2. Open its containing directory using O_PATH.

3. Do a fstatat() on the containing directory for the leafname of the open file descriptor, checking if the device ids and inodes match the ones for our file descriptor.

4. If they match, do an unlinkat() to remove the leafname. NOTE THIS IS RACY as another program could swap our leafname for another between the fstatat and the unlinkat.

My suggested solution is this: One can already create new hard links from a file descriptor using linkat(fd, "", dirh, "name", AT_EMPTY_PATH), so why not allow direct unlinking of a file descriptor by:

unlinkat(fd, "", AT_EMPTY_PATH)

This allows completely race free unlinking. One question is "which hard link should it delete?" to which I think the answer must be whichever the symlink at /proc/self/fd/x points to.

A similar to situation exists regarding renaming race free. I would suggest the same treatment for renameat, so:

renameat2(fd, "", dirh, "new name", AT_EMPTY_PATH)

... would rename the file referenced by the file descriptor to appear in the destination directory and new leaf name. Does AT_EMPTY_PATH collide with the RENAME_xxx macros?
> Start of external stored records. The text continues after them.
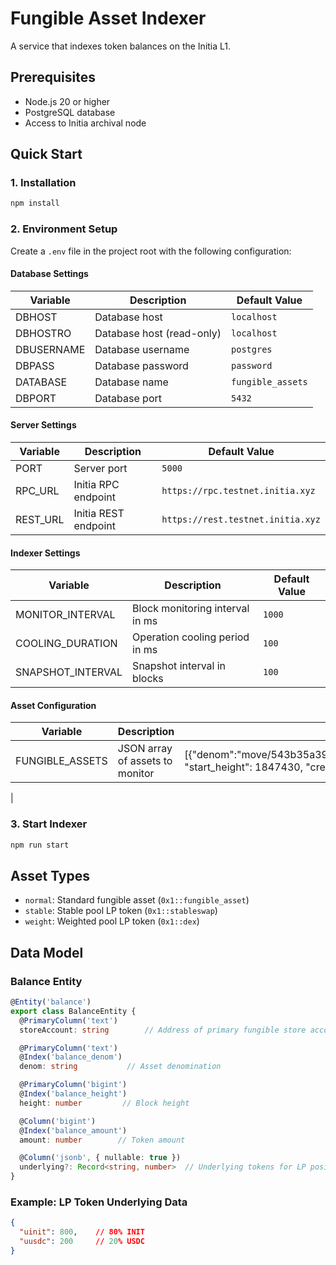 # Fungible Asset Indexer

A service that indexes token balances on the Initia L1.

## Prerequisites

- Node.js 20 or higher
- PostgreSQL database
- Access to Initia archival node

## Quick Start

### 1. Installation 

```bash
npm install
```

### 2. Environment Setup

Create a `.env` file in the project root with the following configuration:

#### Database Settings
| Variable | Description | Default Value |
|----------|-------------|---------------|
| DBHOST | Database host | `localhost` |
| DBHOSTRO | Database host (read-only) | `localhost` |
| DBUSERNAME | Database username | `postgres` |
| DBPASS | Database password | `password` |
| DATABASE | Database name | `fungible_assets` |
| DBPORT | Database port | `5432` |

#### Server Settings
| Variable | Description | Default Value |
|----------|-------------|---------------|
| PORT | Server port | `5000` |
| RPC_URL | Initia RPC endpoint | `https://rpc.testnet.initia.xyz` |
| REST_URL | Initia REST endpoint | `https://rest.testnet.initia.xyz` |

#### Indexer Settings
| Variable | Description | Default Value |
|----------|-------------|---------------|
| MONITOR_INTERVAL | Block monitoring interval in ms | `1000` |
| COOLING_DURATION | Operation cooling period in ms | `100` |
| SNAPSHOT_INTERVAL | Snapshot interval in blocks | `100` |

#### Asset Configuration
| Variable | Description | Example |
|----------|-------------|---------|
| FUNGIBLE_ASSETS | JSON array of assets to monitor | [{"denom":"move/543b35a39cfadad3da3c23249c474455d15efd2f94f849473226dee8a3c7a9e1","type":"weight", "start_height": 1847430, "creation_height": 1715000}]
 |

### 3. Start Indexer
```bash
npm run start
```

## Asset Types

- `normal`: Standard fungible asset (`0x1::fungible_asset`)
- `stable`: Stable pool LP token (`0x1::stableswap`)
- `weight`: Weighted pool LP token (`0x1::dex`)

## Data Model

### Balance Entity
```typescript
@Entity('balance')
export class BalanceEntity {
  @PrimaryColumn('text')
  storeAccount: string        // Address of primary fungible store account

  @PrimaryColumn('text')
  @Index('balance_denom')
  denom: string           // Asset denomination

  @PrimaryColumn('bigint')
  @Index('balance_height')
  height: number         // Block height

  @Column('bigint')
  @Index('balance_amount')
  amount: number        // Token amount

  @Column('jsonb', { nullable: true })
  underlying?: Record<string, number>  // Underlying tokens for LP positions
}
```

### Example: LP Token Underlying Data
```json
{
  "uinit": 800,    // 80% INIT
  "uusdc": 200     // 20% USDC
}
```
Currently no: the AT_xxx macros start from 0x100 upwards, whilst the RENAME_xxx macros start from 0x1.

As an aside, I assume AT_EMPTY_PATH is there to detect when older kernels don't support this feature, nevertheless the flag is superfluous when an empty path is all you actually need.

Niall

Comment 1 Ian Pilcher 2017-04-14 20:21:44 UTC

I don't think that this can ever work in the general case.  Once a file descriptor is created, it refers to an inode, not a directory entry.

Consider the extreme case where:

1. A file is opened, creating a file descriptor.
2. 2 new hard links are created to the file.
3. The path that was originally used to open the file is unlinked.
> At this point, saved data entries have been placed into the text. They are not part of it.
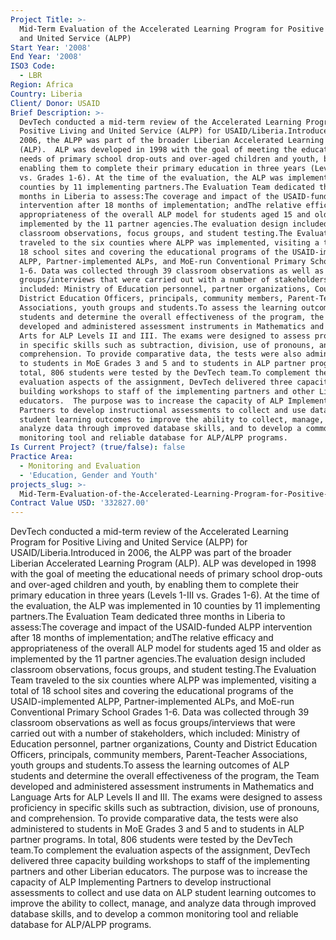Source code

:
 ```yaml
---
Project Title: >-
  Mid-Term Evaluation of the Accelerated Learning Program for Positive Living
  and United Service (ALPP)
Start Year: '2008'
End Year: '2008'
ISO3 Code:
  - LBR
Region: Africa
Country: Liberia
Client/ Donor: USAID
Brief Description: >-
  DevTech conducted a mid-term review of the Accelerated Learning Program for
  Positive Living and United Service (ALPP) for USAID/Liberia.Introduced in
  2006, the ALPP was part of the broader Liberian Accelerated Learning Program
  (ALP).  ALP was developed in 1998 with the goal of meeting the educational
  needs of primary school drop-outs and over-aged children and youth, by
  enabling them to complete their primary education in three years (Levels 1-III
  vs. Grades 1-6). At the time of the evaluation, the ALP was implemented in 10
  counties by 11 implementing partners.The Evaluation Team dedicated three
  months in Liberia to assess:The coverage and impact of the USAID-funded ALPP
  intervention after 18 months of implementation; andThe relative efficacy and
  appropriateness of the overall ALP model for students aged 15 and older as
  implemented by the 11 partner agencies.The evaluation design included
  classroom observations, focus groups, and student testing.The Evaluation Team
  traveled to the six counties where ALPP was implemented, visiting a total of
  18 school sites and covering the educational programs of the USAID-implemented
  ALPP, Partner-implemented ALPs, and MoE-run Conventional Primary School Grades
  1-6. Data was collected through 39 classroom observations as well as focus
  groups/interviews that were carried out with a number of stakeholders, which
  included: Ministry of Education personnel, partner organizations, County and
  District Education Officers, principals, community members, Parent-Teacher
  Associations, youth groups and students.To assess the learning outcomes of ALP
  students and determine the overall effectiveness of the program, the Team
  developed and administered assessment instruments in Mathematics and Language
  Arts for ALP Levels II and III. The exams were designed to assess proficiency
  in specific skills such as subtraction, division, use of pronouns, and
  comprehension. To provide comparative data, the tests were also administered
  to students in MoE Grades 3 and 5 and to students in ALP partner programs. In
  total, 806 students were tested by the DevTech team.To complement the
  evaluation aspects of the assignment, DevTech delivered three capacity
  building workshops to staff of the implementing partners and other Liberian
  educators.  The purpose was to increase the capacity of ALP Implementing
  Partners to develop instructional assessments to collect and use data on ALP
  student learning outcomes to improve the ability to collect, manage, and
  analyze data through improved database skills, and to develop a common
  monitoring tool and reliable database for ALP/ALPP programs.
Is Current Project? (true/false): false
Practice Area:
  - Monitoring and Evaluation
  - 'Education, Gender and Youth'
projects_slug: >-
  Mid-Term-Evaluation-of-the-Accelerated-Learning-Program-for-Positive-Living-and-United-Service-(ALPP
Contract Value USD: '332827.00'
---
```

DevTech conducted a mid-term review of the Accelerated Learning Program for Positive Living and United Service (ALPP) for USAID/Liberia.Introduced in 2006, the ALPP was part of the broader Liberian Accelerated Learning Program (ALP).  ALP was developed in 1998 with the goal of meeting the educational needs of primary school drop-outs and over-aged children and youth, by enabling them to complete their primary education in three years (Levels 1-III vs. Grades 1-6). At the time of the evaluation, the ALP was implemented in 10 counties by 11 implementing partners.The Evaluation Team dedicated three months in Liberia to assess:The coverage and impact of the USAID-funded ALPP intervention after 18 months of implementation; andThe relative efficacy and appropriateness of the overall ALP model for students aged 15 and older as implemented by the 11 partner agencies.The evaluation design included classroom observations, focus groups, and student testing.The Evaluation Team traveled to the six counties where ALPP was implemented, visiting a total of 18 school sites and covering the educational programs of the USAID-implemented ALPP, Partner-implemented ALPs, and MoE-run Conventional Primary School Grades 1-6. Data was collected through 39 classroom observations as well as focus groups/interviews that were carried out with a number of stakeholders, which included: Ministry of Education personnel, partner organizations, County and District Education Officers, principals, community members, Parent-Teacher Associations, youth groups and students.To assess the learning outcomes of ALP students and determine the overall effectiveness of the program, the Team developed and administered assessment instruments in Mathematics and Language Arts for ALP Levels II and III. The exams were designed to assess proficiency in specific skills such as subtraction, division, use of pronouns, and comprehension. To provide comparative data, the tests were also administered to students in MoE Grades 3 and 5 and to students in ALP partner programs. In total, 806 students were tested by the DevTech team.To complement the evaluation aspects of the assignment, DevTech delivered three capacity building workshops to staff of the implementing partners and other Liberian educators.  The purpose was to increase the capacity of ALP Implementing Partners to develop instructional assessments to collect and use data on ALP student learning outcomes to improve the ability to collect, manage, and analyze data through improved database skills, and to develop a common monitoring tool and reliable database for ALP/ALPP programs.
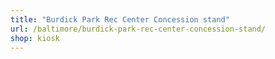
 ```yaml
---
title: "Burdick Park Rec Center Concession stand"
url: /baltimore/burdick-park-rec-center-concession-stand/
shop: kiosk
---
```

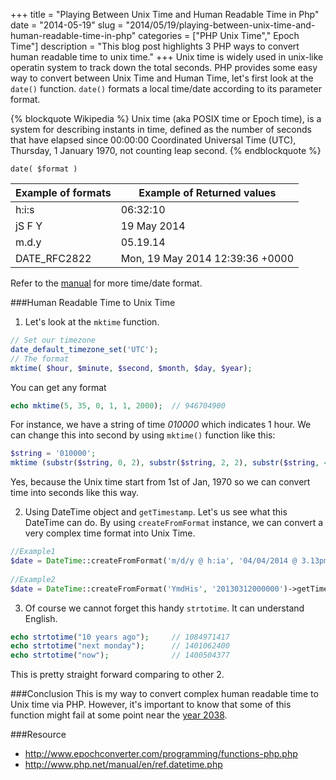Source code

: +++
title = "Playing Between Unix Time and Human Readable Time in Php"
date = "2014-05-19"
slug = "2014/05/19/playing-between-unix-time-and-human-readable-time-in-php"
categories = ["PHP Unix Time"," Epoch Time"]
description = "This blog post highlights 3 PHP ways to convert human readable time to unix time."
+++
Unix time is widely used in unix-like operatin system to track down the total seconds. PHP provides some easy way to convert between Unix Time and Human Time, let's first look at the `date()` function. `date()` formats a local time/date according to its parameter format.
<!-- more -->
{% blockquote Wikipedia %}
Unix time (aka POSIX time or Epoch time), is a system for describing instants in time, defined as the number of seconds that have elapsed since 00:00:00 Coordinated Universal Time (UTC), Thursday, 1 January 1970, not counting leap second.
{% endblockquote %}

```
date( $format )
```
Example of formats     |    Example of Returned values
---  	| ---
h:i:s 	| 06:32:10
jS F Y 	| 19 May 2014
m.d.y 	| 05.19.14
DATE_RFC2822 | Mon, 19 May 2014 12:39:36 +0000



Refer to the [manual](http://jp1.php.net/manual/en/function.date.php) for more time/date format.

###Human Readable Time to Unix Time
1. Let's look at the `mktime` function.
```php
// Set our timezone
date_default_timezone_set('UTC');
// The format
mktime( $hour, $minute, $second, $month, $day, $year);
```
You can get any format
```php
echo mktime(5, 35, 0, 1, 1, 2000);	// 946704900
```
For instance, we have a string of time *010000* which indicates 1 hour. We can change this into second by using `mktime()` function like this:
```php
$string = '010000';
mktime (substr($string, 0, 2), substr($string, 2, 2), substr($string, 4, 2), 1, 1, 1970);
```
Yes, because the Unix time start from 1st of Jan, 1970 so we can convert time into seconds like this way.

2. Using DateTime object and `getTimestamp`.
Let's us see what this DateTime can do. By using `createFromFormat` instance, we can convert a very complex time format into Unix Time.
```php
//Example1
$date = DateTime::createFromFormat('m/d/y @ h:ia', '04/04/2014 @ 3.13pm')->getTimestamp();
    
//Example2
$date = DateTime::createFromFormat('YmdHis', '20130312000000')->getTimestamp();
```   

3. Of course we cannot forget this handy `strtotime`. It can understand English.
```php
echo strtotime("10 years ago"); 	// 1084971417
echo strtotime("next monday"); 		// 1401062400
echo strtotime("now");				// 1400504377
```
This is pretty straight forward comparing to other 2.

###Conclusion
This is my way to convert complex human readable time to Unix time via PHP. However, it's important to know that some of this function might fail at some point near the [year 2038](http://en.wikipedia.org/wiki/Year_2038_problem). 

###Resource
+ http://www.epochconverter.com/programming/functions-php.php
+ http://www.php.net/manual/en/ref.datetime.php
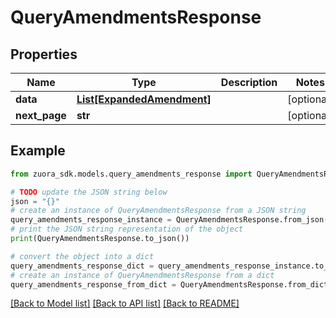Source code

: # QueryAmendmentsResponse



## Properties

Name | Type | Description | Notes
------------ | ------------- | ------------- | -------------
**data** | [**List[ExpandedAmendment]**](ExpandedAmendment.md) |  | [optional] 
**next_page** | **str** |  | [optional] 

## Example

```python
from zuora_sdk.models.query_amendments_response import QueryAmendmentsResponse

# TODO update the JSON string below
json = "{}"
# create an instance of QueryAmendmentsResponse from a JSON string
query_amendments_response_instance = QueryAmendmentsResponse.from_json(json)
# print the JSON string representation of the object
print(QueryAmendmentsResponse.to_json())

# convert the object into a dict
query_amendments_response_dict = query_amendments_response_instance.to_dict()
# create an instance of QueryAmendmentsResponse from a dict
query_amendments_response_from_dict = QueryAmendmentsResponse.from_dict(query_amendments_response_dict)
```
[[Back to Model list]](../README.md#documentation-for-models) [[Back to API list]](../README.md#documentation-for-api-endpoints) [[Back to README]](../README.md)


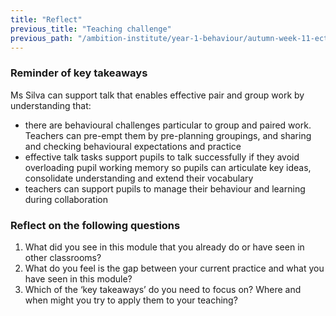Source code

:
 ```yaml
---
title: "Reflect"
previous_title: "Teaching challenge"
previous_path: "/ambition-institute/year-1-behaviour/autumn-week-11-ect-teaching-challenge"
---
```


### Reminder of key takeaways


  Ms Silva can support talk that enables effective pair and group work by
  understanding that:

- there are behavioural challenges particular to group and paired work. Teachers can pre-empt them by pre-planning groupings, and sharing and checking behavioural expectations and practice 
- effective talk tasks support pupils to talk successfully if they avoid overloading pupil working memory so pupils can articulate key ideas, consolidate understanding and extend their vocabulary 
- teachers can support pupils to manage their behaviour and learning during collaboration

### Reflect on the following questions

1. What did you see in this module that you already do or have seen in other classrooms?
2. What do you feel is the gap between your current practice and what you have seen in this module?
3. Which of the ‘key takeaways’ do you need to focus on? Where and when might you try to apply them to your teaching?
What should unlinkat(fd, "", AT_EMPTY_PATH) do in this case?

I suggest that what is really needed is a way to atomically unlink/rename a file, while verifying that the directory entry being modified points to the same inode as the file descriptor.

This would require either new system calls that take 2 (unlink) or 3 (rename) file descriptors or a new AT_ flag that stretches the meaning of unlinkat/renameat almost beyond recognition (since pathname would never be interpreted relative to dirfd).

So a hypothetical funlinkat syscall might do something like this (but with added atomic goodness):

int funlinkat(int fd, int dirfd, const char *pathname, int flags)
{
     struct stat st1, st2;

     fstat(fd, &st1);
     lstat(pathname, &st2);

     if (st1.st_dev != st2.st_dev || st1.st_ino != st2.st_ino)
         return -E??????;  /* Not the same file */

     return unlinkat(dirfd, pathname, flags);
}

Comment 2 Niall Douglas 2017-04-15 00:05:17 UTC

(In reply to Ian Pilcher from comment #1)
> I don't think that this can ever work in the general case.  Once a file
> descriptor is created, it refers to an inode, not a directory entry.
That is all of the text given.